We have an experiential fact that there is a temporal change in the OP and some aspects of the OP are constantly changing, appearing and disappearing, but some other aspects are not changing, appearing or disappearing and their existence is unconditional. Terming the former aspects them "emergent" is simply stating that they "emerge" and "disappear" over time, and their emergence is conditional and interdependent upon the existence of other similar emerging aspects (other forms), so it is basically simply a statement of experimental fact. For the latter ones "fundamental" is simply another term meaning that such aspects/qualities are not changing in time and their continuous presence is not conditional or dependent upon the existence of other aspects, which is also a statement of experiential fact of their "non-emergence". I don't see how it introduces any dualism.

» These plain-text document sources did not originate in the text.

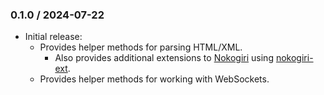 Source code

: ### 0.1.0 / 2024-07-22

* Initial release:
  * Provides helper methods for parsing HTML/XML.
    * Also provides additional extensions to [Nokogiri][nokogiri] using
      [nokogiri-ext].
  * Provides helper methods for working with WebSockets.

[nokogiri]: https://nokogiri.org/
[nokogiri-ext]: https://github.com/postmodern/nokogiri-ext#readme
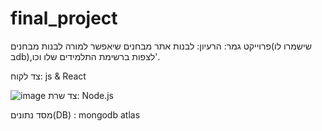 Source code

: # final_project
פרוייקט גמר:
הרעיון: לבנות אתר מבחנים שיאפשר למורה לבנות מבחנים(שישמרו לו בdb),לצפות ברשימת התלמידים שלו וכו'.

צד לקוח: js & React       


![image](https://user-images.githubusercontent.com/57942180/184523682-620bef6d-8546-46ab-b8b1-dde6a708a1c5.png)
צד שרת: Node.js              

מסד נתונים(DB) : mongodb atlas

Dualism is where entities or properties of different ontological nature are introduced into philosophy, such as matter and consciousness (Cartesian dualism).

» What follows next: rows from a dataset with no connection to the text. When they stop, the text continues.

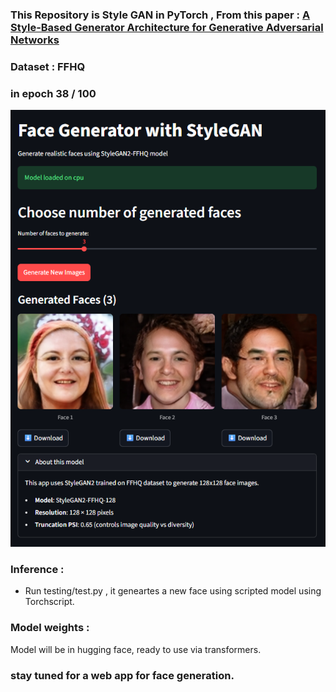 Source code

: ### This Repository is Style GAN in PyTorch , From this paper : [A Style-Based Generator Architecture for Generative Adversarial Networks](https://arxiv.org/abs/1812.04948) 
### Dataset : FFHQ

### in epoch 38 / 100 
![image alt](https://github.com/HajarHAMDOUCH01/Face-Generator-StyleGAN-PyTorch/blob/da8800c8ff533c667298a0cd00b9df45fa1b9f72/streamlit_screen.png)

### Inference :
- Run testing/test.py , it geneartes a new face using scripted model using Torchscript.

### Model weights :
Model will be in hugging face, ready to use via transformers.

### stay tuned for a web app for face generation.


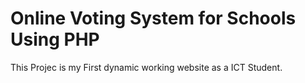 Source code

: # Online Voting System for Schools Using PHP
This Projec is my First dynamic working website as a ICT Student.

Mumorphism also preserves meaning at the ontic level, since thought-forms pervade Reality, while your view does not. There can be authentic relationship with the OP through our normal modes of willing-thinking-feeling under mumorphism, while there cannot be under your view. Nihilism is precisely the apparent inability to find authentic relationship with the primal Ground in our everyday lives. It is that apparent inability which leads feelings of isolation and alienation.
There is no such nihilismin in my view because in my view there is precisely an ability to find intimate, authentic and direct relationship with the primal Ground in our everyday lives through the the direct experience of the fundamental aspects of the Ground in the non-dual state of cosnciousness. The direct experiential knowing of fundamental non-emergent aspects of the Ground as our true nature is the cornerstone of the Eastern mystical traditions, as well as of many modern non-dual teachings (Rupert Spira et al).
On the other hand, there is a problem with your approach, because there is no certainty and no criteria of truth in the realm of willing-thinking-feeling. The world of thinking, feelings and ideas is fluid and infinite. You may arrive at one set of meanings, truth criteria and values, and someone else may arrive at entirely different ones. To you Christianity may feel true, and for someone else Judaism may do. Mathematicians used to think that there is only one "true" Euclid's geometry, but it turned out that there is an unlimited number of different geometries with none of them any truer than others. There are no "true" ideas, because to separate "true" ideas from "false" ideas we need the criteria of truth, but the criteria themselves are ideas and there is unlimited way such truth criteria can be formulated, so how do we find which criteria of truth are true? We need another set of meta-criteria of truth to select the criteria of truth, and for those to be selected, we need meta-meta-criteria of truth, and that is a bad infinity. With the absence of experiential references there are no truth criteria for finding true meanings and common grounds in the realm of thinking and meanings.